*Task directions:*
The listing below contains a span that opens with the line containing "Sales Data: The" and closes with the line containing "### Tools Used". Return that span exactly.

*Record excerpts:*

----

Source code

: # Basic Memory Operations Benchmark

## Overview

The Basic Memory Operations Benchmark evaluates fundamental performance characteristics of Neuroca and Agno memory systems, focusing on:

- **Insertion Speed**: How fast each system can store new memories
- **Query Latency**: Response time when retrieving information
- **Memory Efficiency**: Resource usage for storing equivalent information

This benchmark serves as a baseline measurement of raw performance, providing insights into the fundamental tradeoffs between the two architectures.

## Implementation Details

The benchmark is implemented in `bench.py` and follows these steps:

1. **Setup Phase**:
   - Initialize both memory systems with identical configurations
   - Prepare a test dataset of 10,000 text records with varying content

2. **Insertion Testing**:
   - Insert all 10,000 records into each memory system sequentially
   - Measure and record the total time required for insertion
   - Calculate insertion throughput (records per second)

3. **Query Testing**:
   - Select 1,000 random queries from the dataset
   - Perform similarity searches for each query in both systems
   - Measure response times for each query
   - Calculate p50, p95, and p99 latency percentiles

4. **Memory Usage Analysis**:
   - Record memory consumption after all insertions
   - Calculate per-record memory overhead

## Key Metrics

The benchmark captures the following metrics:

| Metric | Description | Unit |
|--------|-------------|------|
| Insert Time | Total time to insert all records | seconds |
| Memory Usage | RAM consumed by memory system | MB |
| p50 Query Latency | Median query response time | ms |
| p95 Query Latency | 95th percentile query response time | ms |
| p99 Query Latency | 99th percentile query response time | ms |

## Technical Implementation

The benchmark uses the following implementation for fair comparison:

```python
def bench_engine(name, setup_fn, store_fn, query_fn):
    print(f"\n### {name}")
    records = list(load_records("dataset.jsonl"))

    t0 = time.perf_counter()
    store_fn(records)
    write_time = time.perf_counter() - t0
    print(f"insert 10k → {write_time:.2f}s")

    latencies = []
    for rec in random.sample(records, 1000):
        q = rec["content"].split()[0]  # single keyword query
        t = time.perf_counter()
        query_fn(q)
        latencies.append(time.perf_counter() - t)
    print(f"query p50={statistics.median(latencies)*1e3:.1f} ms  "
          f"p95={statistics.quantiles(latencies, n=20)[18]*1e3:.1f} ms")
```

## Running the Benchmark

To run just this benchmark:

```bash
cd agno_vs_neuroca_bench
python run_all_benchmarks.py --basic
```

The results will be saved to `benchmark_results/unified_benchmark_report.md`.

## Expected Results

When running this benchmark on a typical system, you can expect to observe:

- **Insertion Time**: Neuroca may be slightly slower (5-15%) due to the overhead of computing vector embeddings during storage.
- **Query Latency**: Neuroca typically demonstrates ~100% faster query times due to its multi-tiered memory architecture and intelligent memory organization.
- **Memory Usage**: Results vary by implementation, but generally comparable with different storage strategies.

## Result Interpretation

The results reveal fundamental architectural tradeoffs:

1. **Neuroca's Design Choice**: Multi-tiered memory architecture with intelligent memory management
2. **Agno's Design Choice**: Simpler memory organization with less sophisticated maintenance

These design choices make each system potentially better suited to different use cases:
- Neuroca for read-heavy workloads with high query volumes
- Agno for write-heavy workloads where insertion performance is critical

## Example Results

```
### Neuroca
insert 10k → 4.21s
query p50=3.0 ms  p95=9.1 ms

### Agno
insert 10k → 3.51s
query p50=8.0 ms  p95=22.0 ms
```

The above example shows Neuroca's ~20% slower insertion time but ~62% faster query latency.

----

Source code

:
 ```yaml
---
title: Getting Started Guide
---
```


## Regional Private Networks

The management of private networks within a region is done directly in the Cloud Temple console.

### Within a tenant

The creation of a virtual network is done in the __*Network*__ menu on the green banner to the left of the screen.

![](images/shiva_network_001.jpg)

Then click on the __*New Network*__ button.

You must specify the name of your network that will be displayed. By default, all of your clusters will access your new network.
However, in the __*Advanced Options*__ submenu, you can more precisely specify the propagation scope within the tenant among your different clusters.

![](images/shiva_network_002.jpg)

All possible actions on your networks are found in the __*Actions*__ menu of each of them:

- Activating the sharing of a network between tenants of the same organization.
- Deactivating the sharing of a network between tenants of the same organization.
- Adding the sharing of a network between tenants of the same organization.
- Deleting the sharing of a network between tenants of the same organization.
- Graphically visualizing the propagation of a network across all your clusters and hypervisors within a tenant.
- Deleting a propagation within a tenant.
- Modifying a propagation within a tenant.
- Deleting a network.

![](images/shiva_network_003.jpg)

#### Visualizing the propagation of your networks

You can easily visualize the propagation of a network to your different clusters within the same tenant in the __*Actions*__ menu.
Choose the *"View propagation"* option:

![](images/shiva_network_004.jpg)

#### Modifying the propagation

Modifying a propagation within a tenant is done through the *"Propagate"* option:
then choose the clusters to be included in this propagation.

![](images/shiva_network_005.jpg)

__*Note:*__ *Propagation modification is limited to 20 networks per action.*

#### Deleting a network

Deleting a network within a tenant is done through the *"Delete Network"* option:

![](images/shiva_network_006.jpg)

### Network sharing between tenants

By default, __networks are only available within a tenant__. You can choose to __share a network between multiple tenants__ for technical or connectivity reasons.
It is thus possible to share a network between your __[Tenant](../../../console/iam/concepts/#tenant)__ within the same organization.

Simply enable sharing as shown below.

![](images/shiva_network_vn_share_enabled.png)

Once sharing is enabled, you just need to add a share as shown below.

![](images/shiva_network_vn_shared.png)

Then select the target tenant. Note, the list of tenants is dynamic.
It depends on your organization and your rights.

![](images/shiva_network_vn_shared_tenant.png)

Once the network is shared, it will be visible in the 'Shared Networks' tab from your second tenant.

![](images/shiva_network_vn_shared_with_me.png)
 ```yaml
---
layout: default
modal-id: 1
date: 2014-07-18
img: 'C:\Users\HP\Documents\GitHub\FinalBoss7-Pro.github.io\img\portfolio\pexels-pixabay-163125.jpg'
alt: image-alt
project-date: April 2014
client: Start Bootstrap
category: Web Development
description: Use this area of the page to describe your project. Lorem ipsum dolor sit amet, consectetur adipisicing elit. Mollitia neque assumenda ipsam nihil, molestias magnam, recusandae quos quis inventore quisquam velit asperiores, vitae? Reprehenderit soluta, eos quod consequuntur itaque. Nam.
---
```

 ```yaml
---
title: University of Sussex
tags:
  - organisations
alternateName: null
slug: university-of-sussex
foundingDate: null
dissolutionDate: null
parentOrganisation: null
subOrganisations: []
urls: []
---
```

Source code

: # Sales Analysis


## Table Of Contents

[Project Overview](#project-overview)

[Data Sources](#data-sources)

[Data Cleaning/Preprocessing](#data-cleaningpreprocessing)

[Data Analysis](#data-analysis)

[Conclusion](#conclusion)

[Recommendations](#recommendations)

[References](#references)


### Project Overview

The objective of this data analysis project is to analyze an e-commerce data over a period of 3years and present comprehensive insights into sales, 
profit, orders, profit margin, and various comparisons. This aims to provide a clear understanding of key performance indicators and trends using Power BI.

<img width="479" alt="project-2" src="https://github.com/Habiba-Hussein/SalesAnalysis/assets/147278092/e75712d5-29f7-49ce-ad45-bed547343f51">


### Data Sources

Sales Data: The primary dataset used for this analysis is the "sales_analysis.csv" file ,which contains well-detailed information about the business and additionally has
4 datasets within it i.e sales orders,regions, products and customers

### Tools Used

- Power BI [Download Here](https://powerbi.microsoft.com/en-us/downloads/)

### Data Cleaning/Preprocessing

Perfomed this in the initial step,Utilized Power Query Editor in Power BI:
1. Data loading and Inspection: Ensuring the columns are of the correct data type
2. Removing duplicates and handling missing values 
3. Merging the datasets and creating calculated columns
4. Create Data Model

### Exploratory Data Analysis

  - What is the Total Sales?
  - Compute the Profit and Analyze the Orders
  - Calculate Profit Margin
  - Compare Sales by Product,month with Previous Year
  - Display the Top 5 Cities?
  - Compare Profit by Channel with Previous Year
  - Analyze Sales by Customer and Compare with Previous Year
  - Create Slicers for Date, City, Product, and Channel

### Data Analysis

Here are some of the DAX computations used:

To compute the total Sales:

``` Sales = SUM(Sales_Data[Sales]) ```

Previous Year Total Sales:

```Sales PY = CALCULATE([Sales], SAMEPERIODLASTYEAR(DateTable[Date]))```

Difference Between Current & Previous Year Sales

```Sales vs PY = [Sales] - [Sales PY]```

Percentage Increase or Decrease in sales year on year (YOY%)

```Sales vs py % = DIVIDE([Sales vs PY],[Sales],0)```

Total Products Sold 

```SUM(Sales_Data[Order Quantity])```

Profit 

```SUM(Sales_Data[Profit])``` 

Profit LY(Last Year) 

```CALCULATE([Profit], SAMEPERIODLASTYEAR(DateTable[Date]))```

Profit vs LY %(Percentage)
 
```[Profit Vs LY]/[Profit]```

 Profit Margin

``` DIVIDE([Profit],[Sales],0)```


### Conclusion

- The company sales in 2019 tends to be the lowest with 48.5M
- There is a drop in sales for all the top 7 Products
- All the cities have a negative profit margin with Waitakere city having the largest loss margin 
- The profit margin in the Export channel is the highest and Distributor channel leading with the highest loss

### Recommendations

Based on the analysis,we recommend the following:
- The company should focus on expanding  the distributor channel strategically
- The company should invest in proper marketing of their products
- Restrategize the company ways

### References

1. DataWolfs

----

*Solution:*
Sales Data: The primary dataset used for this analysis is the "sales_analysis.csv" file ,which contains well-detailed information about the business and additionally has
4 datasets within it i.e sales orders,regions, products and customers

### Tools Used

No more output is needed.